→ Action item
In the records that follow, the lines from the one containing "class definitions" to the one containing "# Next Tasks", inclusive, are to be given again exactly.

[Source records]

=======

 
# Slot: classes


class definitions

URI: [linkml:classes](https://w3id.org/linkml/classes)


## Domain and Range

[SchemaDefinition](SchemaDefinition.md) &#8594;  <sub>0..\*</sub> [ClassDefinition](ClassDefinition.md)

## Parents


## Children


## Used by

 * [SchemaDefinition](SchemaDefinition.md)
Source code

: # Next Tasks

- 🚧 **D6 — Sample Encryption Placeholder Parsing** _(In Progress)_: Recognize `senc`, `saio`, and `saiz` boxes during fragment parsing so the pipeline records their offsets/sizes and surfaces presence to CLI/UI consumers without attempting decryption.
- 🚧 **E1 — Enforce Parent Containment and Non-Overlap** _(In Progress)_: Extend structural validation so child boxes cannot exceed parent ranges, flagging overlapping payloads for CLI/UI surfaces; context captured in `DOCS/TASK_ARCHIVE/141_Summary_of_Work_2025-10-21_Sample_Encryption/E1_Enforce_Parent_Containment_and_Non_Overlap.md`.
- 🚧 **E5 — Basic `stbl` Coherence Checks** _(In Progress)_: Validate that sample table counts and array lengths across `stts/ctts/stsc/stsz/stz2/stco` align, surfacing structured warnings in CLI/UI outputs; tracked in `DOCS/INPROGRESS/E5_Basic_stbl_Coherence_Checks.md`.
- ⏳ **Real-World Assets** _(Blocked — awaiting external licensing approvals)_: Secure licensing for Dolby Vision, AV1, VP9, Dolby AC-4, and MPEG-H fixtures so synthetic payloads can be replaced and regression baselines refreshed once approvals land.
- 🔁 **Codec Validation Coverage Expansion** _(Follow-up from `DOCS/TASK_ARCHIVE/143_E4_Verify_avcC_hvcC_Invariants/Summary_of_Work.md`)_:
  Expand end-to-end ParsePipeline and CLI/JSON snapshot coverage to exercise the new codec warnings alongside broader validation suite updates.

=======

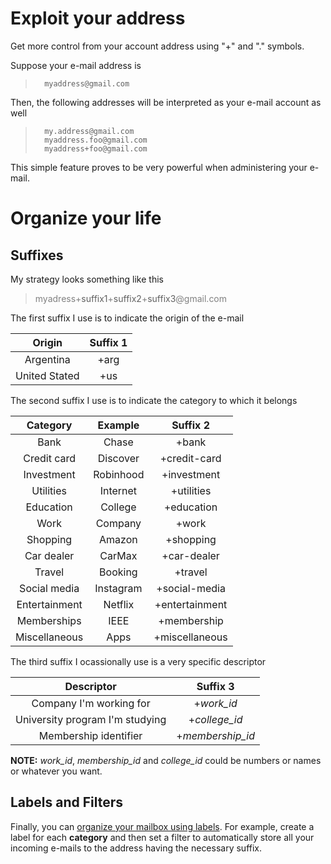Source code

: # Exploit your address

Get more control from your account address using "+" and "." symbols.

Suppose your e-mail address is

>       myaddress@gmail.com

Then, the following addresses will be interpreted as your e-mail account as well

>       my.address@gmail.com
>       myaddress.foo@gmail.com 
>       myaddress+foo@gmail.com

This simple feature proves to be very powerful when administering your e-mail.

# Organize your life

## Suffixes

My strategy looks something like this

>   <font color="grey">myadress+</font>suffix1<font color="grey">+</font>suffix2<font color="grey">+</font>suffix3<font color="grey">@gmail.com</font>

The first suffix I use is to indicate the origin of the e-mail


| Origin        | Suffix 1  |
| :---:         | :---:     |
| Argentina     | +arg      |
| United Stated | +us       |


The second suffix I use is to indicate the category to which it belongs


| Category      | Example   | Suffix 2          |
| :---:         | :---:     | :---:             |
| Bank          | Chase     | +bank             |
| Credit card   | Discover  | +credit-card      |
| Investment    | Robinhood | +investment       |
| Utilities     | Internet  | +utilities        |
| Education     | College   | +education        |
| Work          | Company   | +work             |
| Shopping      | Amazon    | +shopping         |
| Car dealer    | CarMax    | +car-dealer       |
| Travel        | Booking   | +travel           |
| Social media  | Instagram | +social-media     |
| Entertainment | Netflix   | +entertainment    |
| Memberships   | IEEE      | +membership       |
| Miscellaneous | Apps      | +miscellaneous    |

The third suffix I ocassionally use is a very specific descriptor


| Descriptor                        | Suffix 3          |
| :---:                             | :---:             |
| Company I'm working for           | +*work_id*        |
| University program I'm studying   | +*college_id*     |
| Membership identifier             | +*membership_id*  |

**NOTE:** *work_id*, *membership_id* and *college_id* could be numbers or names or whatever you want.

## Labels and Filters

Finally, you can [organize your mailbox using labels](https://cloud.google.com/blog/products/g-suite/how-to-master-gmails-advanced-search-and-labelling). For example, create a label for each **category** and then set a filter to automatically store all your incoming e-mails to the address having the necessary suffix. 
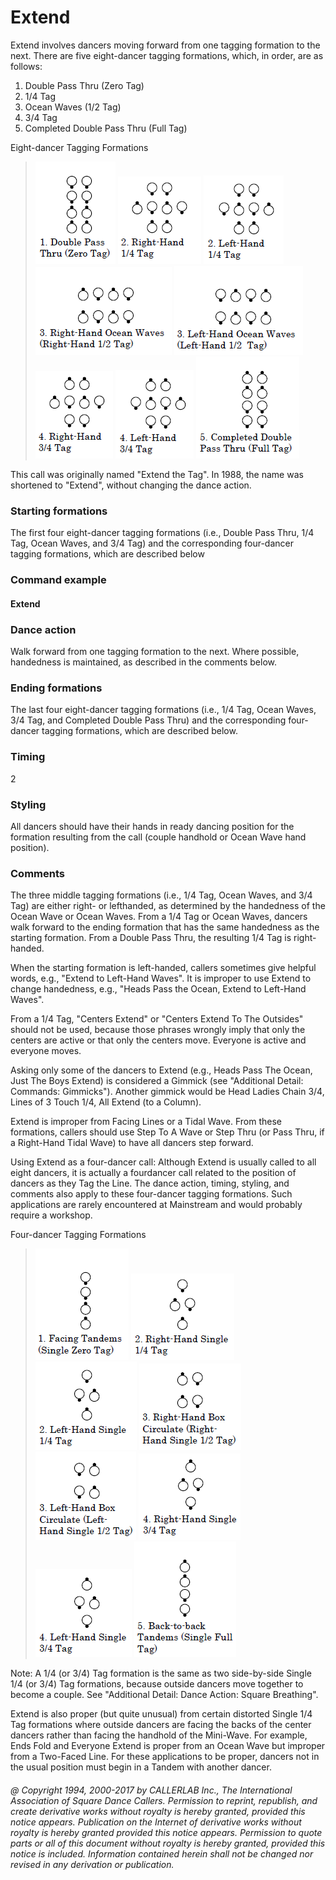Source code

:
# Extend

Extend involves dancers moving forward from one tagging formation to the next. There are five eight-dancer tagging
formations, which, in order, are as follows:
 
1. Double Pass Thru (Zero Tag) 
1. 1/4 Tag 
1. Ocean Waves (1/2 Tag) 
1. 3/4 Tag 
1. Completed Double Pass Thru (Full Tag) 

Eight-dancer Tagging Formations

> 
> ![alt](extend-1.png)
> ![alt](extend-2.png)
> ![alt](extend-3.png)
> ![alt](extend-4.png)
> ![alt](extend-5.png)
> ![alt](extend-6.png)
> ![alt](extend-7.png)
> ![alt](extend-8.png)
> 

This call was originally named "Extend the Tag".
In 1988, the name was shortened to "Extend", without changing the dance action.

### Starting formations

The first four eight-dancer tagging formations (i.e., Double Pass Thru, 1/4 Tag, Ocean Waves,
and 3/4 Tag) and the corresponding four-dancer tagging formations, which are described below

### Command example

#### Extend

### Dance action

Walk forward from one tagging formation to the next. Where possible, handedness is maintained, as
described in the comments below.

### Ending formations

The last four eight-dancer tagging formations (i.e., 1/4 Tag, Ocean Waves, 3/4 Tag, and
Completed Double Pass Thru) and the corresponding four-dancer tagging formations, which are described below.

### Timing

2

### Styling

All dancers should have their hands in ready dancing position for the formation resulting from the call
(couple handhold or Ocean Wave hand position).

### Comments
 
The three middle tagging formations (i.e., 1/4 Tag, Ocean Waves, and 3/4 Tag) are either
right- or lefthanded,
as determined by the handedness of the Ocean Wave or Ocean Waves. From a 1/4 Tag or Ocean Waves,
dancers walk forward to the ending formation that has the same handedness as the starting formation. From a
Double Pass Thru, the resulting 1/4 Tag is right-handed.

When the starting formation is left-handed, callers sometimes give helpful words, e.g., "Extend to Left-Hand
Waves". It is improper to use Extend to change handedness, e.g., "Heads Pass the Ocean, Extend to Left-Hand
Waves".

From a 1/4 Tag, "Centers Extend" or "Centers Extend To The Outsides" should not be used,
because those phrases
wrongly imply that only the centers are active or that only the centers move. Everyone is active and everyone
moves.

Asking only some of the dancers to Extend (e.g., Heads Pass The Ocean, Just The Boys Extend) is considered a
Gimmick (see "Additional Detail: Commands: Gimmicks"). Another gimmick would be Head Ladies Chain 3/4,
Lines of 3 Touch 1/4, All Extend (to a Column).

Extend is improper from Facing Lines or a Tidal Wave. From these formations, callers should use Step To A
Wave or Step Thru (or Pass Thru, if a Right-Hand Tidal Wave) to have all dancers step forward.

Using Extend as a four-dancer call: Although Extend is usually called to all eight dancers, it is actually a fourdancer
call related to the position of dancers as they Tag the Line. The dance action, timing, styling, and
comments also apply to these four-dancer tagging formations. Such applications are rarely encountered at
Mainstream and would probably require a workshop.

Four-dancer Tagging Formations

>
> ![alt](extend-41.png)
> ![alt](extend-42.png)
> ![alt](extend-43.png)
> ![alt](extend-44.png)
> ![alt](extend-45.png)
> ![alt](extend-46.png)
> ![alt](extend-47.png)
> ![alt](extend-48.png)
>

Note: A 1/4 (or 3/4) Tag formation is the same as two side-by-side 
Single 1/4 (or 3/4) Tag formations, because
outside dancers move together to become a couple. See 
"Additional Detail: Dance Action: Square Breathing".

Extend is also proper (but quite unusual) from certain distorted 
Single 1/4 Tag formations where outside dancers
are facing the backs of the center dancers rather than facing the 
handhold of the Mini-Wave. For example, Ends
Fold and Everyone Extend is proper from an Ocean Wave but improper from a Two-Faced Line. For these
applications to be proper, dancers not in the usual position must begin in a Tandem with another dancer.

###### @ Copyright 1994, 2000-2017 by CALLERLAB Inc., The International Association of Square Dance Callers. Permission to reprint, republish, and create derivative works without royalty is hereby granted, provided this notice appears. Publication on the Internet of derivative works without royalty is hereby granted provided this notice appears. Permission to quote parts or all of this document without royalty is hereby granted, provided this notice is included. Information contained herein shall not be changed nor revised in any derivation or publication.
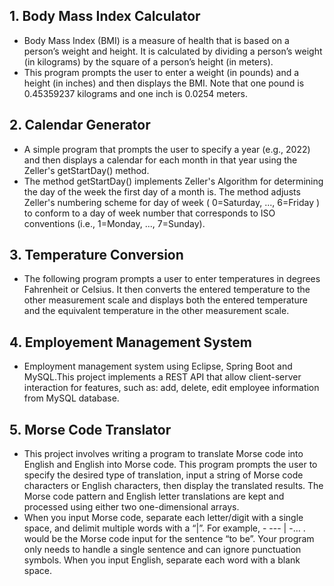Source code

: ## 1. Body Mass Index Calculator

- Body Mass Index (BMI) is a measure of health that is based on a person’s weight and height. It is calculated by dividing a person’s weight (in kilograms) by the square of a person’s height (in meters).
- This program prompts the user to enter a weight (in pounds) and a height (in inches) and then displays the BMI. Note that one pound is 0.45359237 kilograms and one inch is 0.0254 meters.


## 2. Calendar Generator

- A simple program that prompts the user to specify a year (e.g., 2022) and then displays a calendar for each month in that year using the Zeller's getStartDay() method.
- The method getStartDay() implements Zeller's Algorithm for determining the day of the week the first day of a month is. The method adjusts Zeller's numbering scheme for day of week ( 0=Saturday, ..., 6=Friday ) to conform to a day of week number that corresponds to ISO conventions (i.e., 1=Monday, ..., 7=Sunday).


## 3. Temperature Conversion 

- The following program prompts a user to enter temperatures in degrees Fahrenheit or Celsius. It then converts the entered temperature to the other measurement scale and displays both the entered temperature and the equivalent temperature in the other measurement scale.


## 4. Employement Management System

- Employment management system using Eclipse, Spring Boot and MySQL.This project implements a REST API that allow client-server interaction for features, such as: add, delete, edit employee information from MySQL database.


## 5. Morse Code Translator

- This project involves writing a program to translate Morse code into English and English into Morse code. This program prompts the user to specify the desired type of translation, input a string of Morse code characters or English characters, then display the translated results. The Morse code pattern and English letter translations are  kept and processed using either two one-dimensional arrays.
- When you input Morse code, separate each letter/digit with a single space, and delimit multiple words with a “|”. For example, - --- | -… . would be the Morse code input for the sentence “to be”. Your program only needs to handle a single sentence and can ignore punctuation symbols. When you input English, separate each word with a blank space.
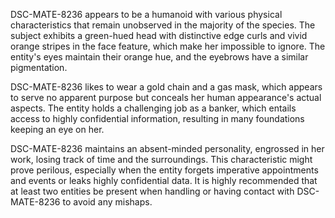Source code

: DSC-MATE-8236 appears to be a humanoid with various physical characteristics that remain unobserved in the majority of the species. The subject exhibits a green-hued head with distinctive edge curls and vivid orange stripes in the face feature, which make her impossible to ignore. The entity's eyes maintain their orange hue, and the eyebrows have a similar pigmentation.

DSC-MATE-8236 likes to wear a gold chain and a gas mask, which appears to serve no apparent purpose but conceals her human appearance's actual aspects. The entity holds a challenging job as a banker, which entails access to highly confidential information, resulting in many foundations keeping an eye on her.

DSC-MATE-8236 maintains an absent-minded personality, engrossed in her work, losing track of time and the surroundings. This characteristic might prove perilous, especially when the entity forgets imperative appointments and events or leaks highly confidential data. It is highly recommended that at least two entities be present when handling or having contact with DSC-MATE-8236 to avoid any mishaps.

=======

→ Output below
class definitions

URI: [linkml:classes](https://w3id.org/linkml/classes)


## Domain and Range

[SchemaDefinition](SchemaDefinition.md) &#8594;  <sub>0..\*</sub> [ClassDefinition](ClassDefinition.md)

## Parents


## Children


## Used by

 * [SchemaDefinition](SchemaDefinition.md)
Source code

: # Next Tasks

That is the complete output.